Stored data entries
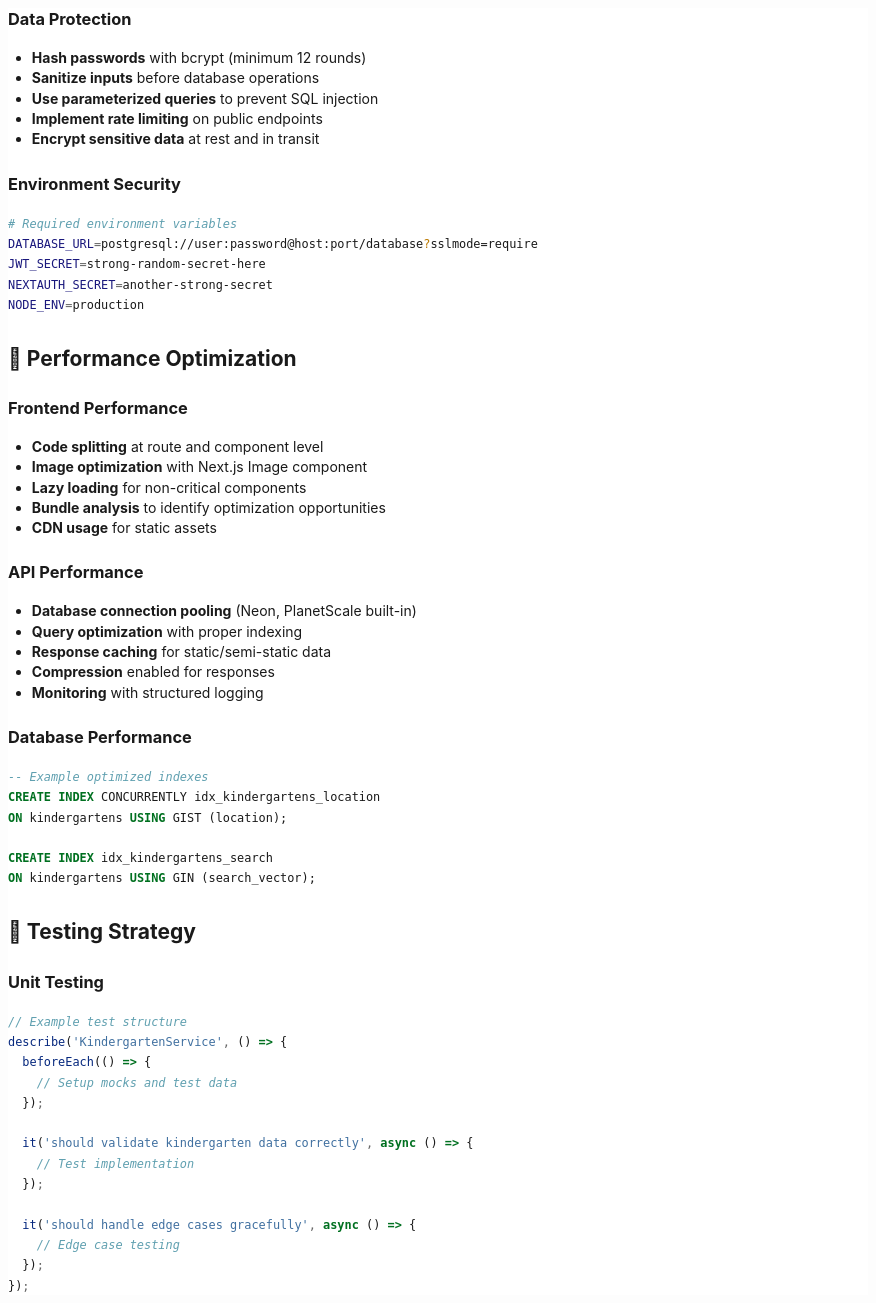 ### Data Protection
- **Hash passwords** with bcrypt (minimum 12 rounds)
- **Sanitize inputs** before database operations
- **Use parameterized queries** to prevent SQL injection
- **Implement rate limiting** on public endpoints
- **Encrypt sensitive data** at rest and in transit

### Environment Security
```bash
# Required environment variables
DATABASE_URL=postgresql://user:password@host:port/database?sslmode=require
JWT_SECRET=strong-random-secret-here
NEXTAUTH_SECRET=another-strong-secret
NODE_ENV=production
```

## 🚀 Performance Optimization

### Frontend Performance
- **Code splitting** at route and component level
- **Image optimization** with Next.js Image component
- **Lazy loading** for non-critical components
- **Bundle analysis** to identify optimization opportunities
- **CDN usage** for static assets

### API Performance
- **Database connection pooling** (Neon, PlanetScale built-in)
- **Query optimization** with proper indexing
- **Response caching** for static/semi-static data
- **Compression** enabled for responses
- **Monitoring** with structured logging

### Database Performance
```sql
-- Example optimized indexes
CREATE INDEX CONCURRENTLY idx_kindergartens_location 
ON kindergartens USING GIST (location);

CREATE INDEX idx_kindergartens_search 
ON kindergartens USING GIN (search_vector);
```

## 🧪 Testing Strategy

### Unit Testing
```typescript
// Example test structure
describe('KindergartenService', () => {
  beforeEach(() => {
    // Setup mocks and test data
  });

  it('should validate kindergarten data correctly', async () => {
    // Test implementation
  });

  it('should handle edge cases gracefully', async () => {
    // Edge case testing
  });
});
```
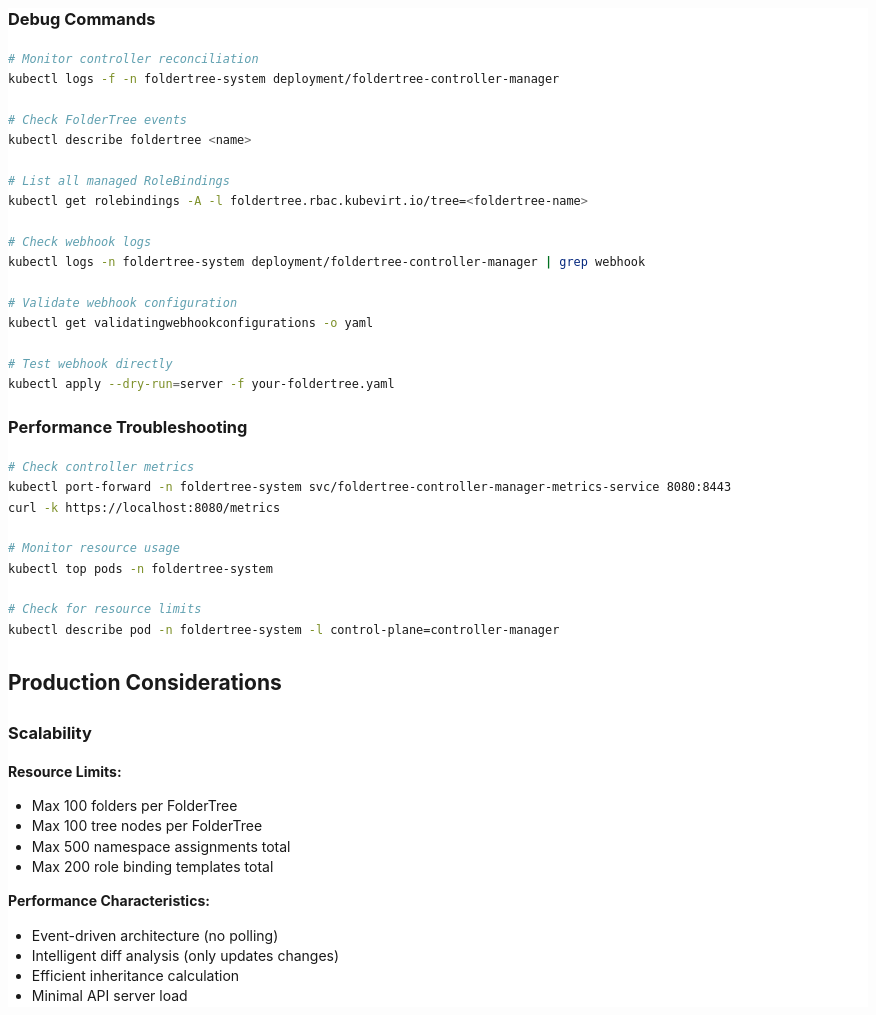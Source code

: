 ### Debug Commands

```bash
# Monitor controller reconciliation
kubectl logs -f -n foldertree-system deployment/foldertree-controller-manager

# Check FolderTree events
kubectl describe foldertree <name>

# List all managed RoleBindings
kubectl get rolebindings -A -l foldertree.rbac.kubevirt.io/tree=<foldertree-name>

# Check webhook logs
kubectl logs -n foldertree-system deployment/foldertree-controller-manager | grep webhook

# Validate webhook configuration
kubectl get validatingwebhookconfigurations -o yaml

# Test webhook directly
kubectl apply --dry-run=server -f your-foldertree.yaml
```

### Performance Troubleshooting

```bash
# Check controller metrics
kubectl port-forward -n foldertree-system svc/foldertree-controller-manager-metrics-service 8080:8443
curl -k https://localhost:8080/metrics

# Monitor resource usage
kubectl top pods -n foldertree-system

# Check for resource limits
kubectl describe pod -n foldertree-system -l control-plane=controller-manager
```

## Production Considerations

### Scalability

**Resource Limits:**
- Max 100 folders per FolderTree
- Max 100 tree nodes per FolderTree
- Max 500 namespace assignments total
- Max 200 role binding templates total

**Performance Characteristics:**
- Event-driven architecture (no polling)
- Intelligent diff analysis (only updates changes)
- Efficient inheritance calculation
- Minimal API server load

(Exercise): Taking each record in turn, retype it exactly and drop any picture.

(Written solution):
 ### Data Protection
- **Hash passwords** with bcrypt (minimum 12 rounds)
- **Sanitize inputs** before database operations
- **Use parameterized queries** to prevent SQL injection
- **Implement rate limiting** on public endpoints
- **Encrypt sensitive data** at rest and in transit

### Environment Security
```bash
# Required environment variables
DATABASE_URL=postgresql://user:password@host:port/database?sslmode=require
JWT_SECRET=strong-random-secret-here
NEXTAUTH_SECRET=another-strong-secret
NODE_ENV=production
```

## 🚀 Performance Optimization

### Frontend Performance
- **Code splitting** at route and component level
- **Image optimization** with Next.js Image component
- **Lazy loading** for non-critical components
- **Bundle analysis** to identify optimization opportunities
- **CDN usage** for static assets

### API Performance
- **Database connection pooling** (Neon, PlanetScale built-in)
- **Query optimization** with proper indexing
- **Response caching** for static/semi-static data
- **Compression** enabled for responses
- **Monitoring** with structured logging

### Database Performance
```sql
-- Example optimized indexes
CREATE INDEX CONCURRENTLY idx_kindergartens_location 
ON kindergartens USING GIST (location);

CREATE INDEX idx_kindergartens_search 
ON kindergartens USING GIN (search_vector);
```

## 🧪 Testing Strategy

### Unit Testing
```typescript
// Example test structure
describe('KindergartenService', () => {
  beforeEach(() => {
    // Setup mocks and test data
  });

  it('should validate kindergarten data correctly', async () => {
    // Test implementation
  });

  it('should handle edge cases gracefully', async () => {
    // Edge case testing
  });
});
```
Source code

: ### Debug Commands

```bash
# Monitor controller reconciliation
kubectl logs -f -n foldertree-system deployment/foldertree-controller-manager

# Check FolderTree events
kubectl describe foldertree <name>

# List all managed RoleBindings
kubectl get rolebindings -A -l foldertree.rbac.kubevirt.io/tree=<foldertree-name>

# Check webhook logs
kubectl logs -n foldertree-system deployment/foldertree-controller-manager | grep webhook

# Validate webhook configuration
kubectl get validatingwebhookconfigurations -o yaml

# Test webhook directly
kubectl apply --dry-run=server -f your-foldertree.yaml
```

### Performance Troubleshooting

```bash
# Check controller metrics
kubectl port-forward -n foldertree-system svc/foldertree-controller-manager-metrics-service 8080:8443
curl -k https://localhost:8080/metrics

# Monitor resource usage
kubectl top pods -n foldertree-system

# Check for resource limits
kubectl describe pod -n foldertree-system -l control-plane=controller-manager
```

## Production Considerations

### Scalability

**Resource Limits:**
- Max 100 folders per FolderTree
- Max 100 tree nodes per FolderTree
- Max 500 namespace assignments total
- Max 200 role binding templates total

**Performance Characteristics:**
- Event-driven architecture (no polling)
- Intelligent diff analysis (only updates changes)
- Efficient inheritance calculation
- Minimal API server load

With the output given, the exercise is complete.